Required action:
In the records below, find the line that contains "its focii = 6." and the line that contains "directrices and the". Set down exactly those lines and every line between them, and nothing more.

*** Records for processing Section Begins ***

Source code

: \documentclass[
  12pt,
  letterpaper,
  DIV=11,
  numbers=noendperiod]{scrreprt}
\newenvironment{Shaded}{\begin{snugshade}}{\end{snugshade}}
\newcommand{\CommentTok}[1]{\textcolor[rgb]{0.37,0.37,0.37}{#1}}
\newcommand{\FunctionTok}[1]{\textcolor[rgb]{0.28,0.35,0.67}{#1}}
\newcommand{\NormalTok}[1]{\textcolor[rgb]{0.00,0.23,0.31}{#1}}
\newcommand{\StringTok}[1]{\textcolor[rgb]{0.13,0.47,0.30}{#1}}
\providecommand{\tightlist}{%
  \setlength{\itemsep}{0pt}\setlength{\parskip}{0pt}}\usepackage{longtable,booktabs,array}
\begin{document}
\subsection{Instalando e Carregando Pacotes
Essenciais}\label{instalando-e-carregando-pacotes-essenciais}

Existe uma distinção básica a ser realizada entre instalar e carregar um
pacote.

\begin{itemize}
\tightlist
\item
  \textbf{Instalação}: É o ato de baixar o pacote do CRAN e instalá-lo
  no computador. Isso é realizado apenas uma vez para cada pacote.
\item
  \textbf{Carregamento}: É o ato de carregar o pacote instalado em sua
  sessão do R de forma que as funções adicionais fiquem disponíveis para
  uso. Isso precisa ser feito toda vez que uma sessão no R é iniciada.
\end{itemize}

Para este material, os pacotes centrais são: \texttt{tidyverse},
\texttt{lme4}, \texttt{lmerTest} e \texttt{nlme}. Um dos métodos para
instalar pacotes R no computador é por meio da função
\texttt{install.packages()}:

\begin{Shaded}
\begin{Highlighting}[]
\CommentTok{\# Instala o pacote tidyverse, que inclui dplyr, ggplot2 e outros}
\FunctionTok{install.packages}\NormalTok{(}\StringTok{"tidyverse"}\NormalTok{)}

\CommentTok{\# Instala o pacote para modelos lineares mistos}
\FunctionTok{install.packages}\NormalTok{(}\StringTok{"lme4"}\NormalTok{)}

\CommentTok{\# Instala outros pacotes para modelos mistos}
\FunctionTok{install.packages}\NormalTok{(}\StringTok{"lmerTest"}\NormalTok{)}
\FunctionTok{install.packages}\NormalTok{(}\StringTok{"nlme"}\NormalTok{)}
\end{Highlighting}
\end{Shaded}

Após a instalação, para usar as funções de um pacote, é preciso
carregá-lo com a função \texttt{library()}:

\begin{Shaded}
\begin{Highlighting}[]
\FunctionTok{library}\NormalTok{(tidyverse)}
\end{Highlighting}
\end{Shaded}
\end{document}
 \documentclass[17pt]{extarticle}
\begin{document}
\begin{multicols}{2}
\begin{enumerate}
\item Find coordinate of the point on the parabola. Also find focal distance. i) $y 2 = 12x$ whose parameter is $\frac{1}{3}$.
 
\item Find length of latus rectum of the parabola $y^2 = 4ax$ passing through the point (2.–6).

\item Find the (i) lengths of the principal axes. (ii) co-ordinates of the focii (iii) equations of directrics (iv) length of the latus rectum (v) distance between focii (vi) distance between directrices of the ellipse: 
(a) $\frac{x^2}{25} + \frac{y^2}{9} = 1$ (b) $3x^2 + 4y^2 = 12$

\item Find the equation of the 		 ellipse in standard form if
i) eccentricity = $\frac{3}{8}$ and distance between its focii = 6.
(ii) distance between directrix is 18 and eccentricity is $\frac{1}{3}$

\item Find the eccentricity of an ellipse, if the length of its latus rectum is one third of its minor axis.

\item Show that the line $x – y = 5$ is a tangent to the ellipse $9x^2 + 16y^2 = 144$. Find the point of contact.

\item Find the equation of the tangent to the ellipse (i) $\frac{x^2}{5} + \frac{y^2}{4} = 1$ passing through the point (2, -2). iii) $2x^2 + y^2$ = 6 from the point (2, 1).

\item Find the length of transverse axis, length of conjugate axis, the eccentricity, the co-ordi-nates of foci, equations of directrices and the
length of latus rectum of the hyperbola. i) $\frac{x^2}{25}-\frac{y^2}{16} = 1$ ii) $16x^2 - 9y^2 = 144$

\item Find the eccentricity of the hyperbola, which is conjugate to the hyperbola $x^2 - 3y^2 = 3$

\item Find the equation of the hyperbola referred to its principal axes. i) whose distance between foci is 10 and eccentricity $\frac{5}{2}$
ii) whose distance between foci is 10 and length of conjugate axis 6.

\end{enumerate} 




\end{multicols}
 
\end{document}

*** Records for processing Section Ends ***

Exercise answer:
i) eccentricity = $\frac{3}{8}$ and distance between its focii = 6.
(ii) distance between directrix is 18 and eccentricity is $\frac{1}{3}$

\item Find the eccentricity of an ellipse, if the length of its latus rectum is one third of its minor axis.

\item Show that the line $x – y = 5$ is a tangent to the ellipse $9x^2 + 16y^2 = 144$. Find the point of contact.

\item Find the equation of the tangent to the ellipse (i) $\frac{x^2}{5} + \frac{y^2}{4} = 1$ passing through the point (2, -2). iii) $2x^2 + y^2$ = 6 from the point (2, 1).

\item Find the length of transverse axis, length of conjugate axis, the eccentricity, the co-ordi-nates of foci, equations of directrices and the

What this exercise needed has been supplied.